The American diet mirrors American emoji usage. Americans use emoji that looks like meat—the burger and drumstick, for instance—two times as much as the global average. Australia uses more “vice” emoji—the gun, the clinking beer steins, the bag of money—more than any other English-speaking country, and Canada uses way more poop emoji than anyone else.
In terms of “happy” hand gestures, SwiftKey users in Brazil turn to the clapping emoji. And people in Malaysia love the thumbs up emoji.
Americans love pizza, but Canadians really love pizza. (SwiftKey mentions that, in their love for guns and pizza, Canadians seem to be more stereotypically American in their emoji usage than Americans are.)
A nation’s landscape—and even its natural history—affects its emoji usage too.
Arabic-language users type camels more than any other language type. And Australia, which once built the longest fence in the world to literally keep rabbits from eating their way too far west, uses more rabbit emoji than anywhere else. In fact, Australia leads the world in animal emoji usage.
Meanwhile, as hearts are to France, snow is to Russia. The nation turns to the icon more than any other country:
Some other tidbits from the report:
- The mostly Catholic and vastly Christian Brazil uses more than double the average of what SwiftKey terms “Western” religious emoji, such as the church and prayer hands.
- Americans use royal emoji (the crown, the princess) more than twice as often as users in the United Kingdom do. In fact, U.K. users are below the global average.
- The United States uses more LGBT-friendly emoji—including the rainbow—than any other country.
- Globally, the see-, hear-, and speak-no-evil monkeys as a category are used more than the booze emojis. The “violent” emoji—in which SwiftKey includes the gun and knife—and the clocks are also used more than the booze emoji.

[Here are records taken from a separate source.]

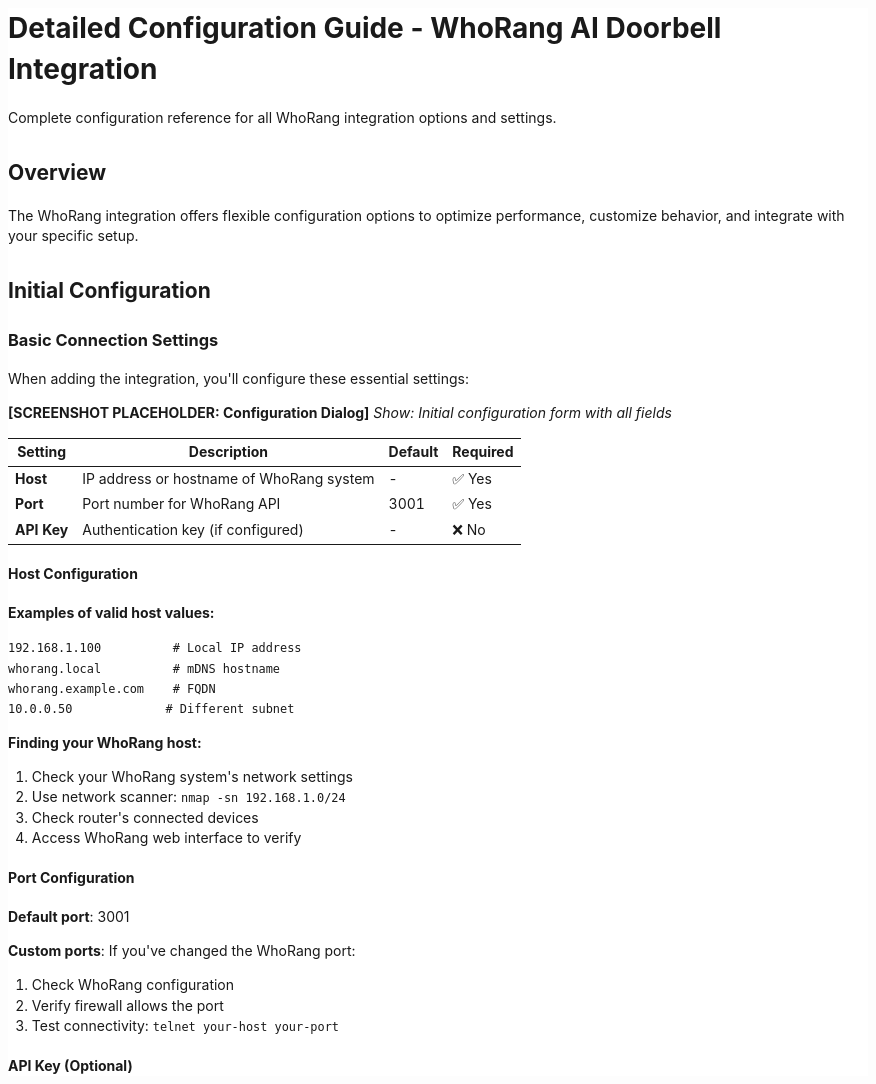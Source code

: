 # Detailed Configuration Guide - WhoRang AI Doorbell Integration

Complete configuration reference for all WhoRang integration options and settings.

## Overview

The WhoRang integration offers flexible configuration options to optimize performance, customize behavior, and integrate with your specific setup.

## Initial Configuration

### Basic Connection Settings

When adding the integration, you'll configure these essential settings:

**[SCREENSHOT PLACEHOLDER: Configuration Dialog]**
*Show: Initial configuration form with all fields*

| Setting | Description | Default | Required |
|---------|-------------|---------|----------|
| **Host** | IP address or hostname of WhoRang system | - | ✅ Yes |
| **Port** | Port number for WhoRang API | 3001 | ✅ Yes |
| **API Key** | Authentication key (if configured) | - | ❌ No |

#### Host Configuration

**Examples of valid host values:**
```
192.168.1.100          # Local IP address
whorang.local          # mDNS hostname
whorang.example.com    # FQDN
10.0.0.50             # Different subnet
```

**Finding your WhoRang host:**
1. Check your WhoRang system's network settings
2. Use network scanner: `nmap -sn 192.168.1.0/24`
3. Check router's connected devices
4. Access WhoRang web interface to verify

#### Port Configuration

**Default port**: 3001

**Custom ports**: If you've changed the WhoRang port:
1. Check WhoRang configuration
2. Verify firewall allows the port
3. Test connectivity: `telnet your-host your-port`

#### API Key (Optional)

And the “least used” category of emoji? It’s what SwiftKey calls “reading materials”—the book, the pile of books, the newspapers.
Some may take this as a sign of reading’s decline, especially as it’s in the context of super-pictographic emoji. But I think there’s a smaller cause for this: If you’re reading something and texting someone about it, you’re just going to type out the name of what you’re reading. You can send a friend the beer or cup of ramen emoji, and they’ll understand your meaning. But sending them a book emoji comes across as vague.
Finally, it’s worth noting the utility of the report itself. Emoji are one of this decade’s biggest changes to how computers handle text. As the Microsoft font programmer Simon Daniels writes, Unicode considers emoji “on par with the Latin alphabet and other writing systems.” Emoji are even used by the White House.
They’re also very hard to track. While the website Emojitracker uses Twitter data to calculate the popularity of individual icons in real-time, it only encompasses public Twitter data. It doesn’t include text messages, where a lot of the serious emoji action occurs.
But SwiftKey users type everything—texts and tweets and Tinder messages—with the app, so the company can examine public and private emoji usage. The developer says all analysis occurred in aggregate on anonymized datasets taken from its web-hosted predictive typing service, SwiftKey Cloud. It’s possible that this collection is the largest single database on emoji usage trends in existence: “More than one billion pieces of emoji data,” says SwiftKey, made up the final report.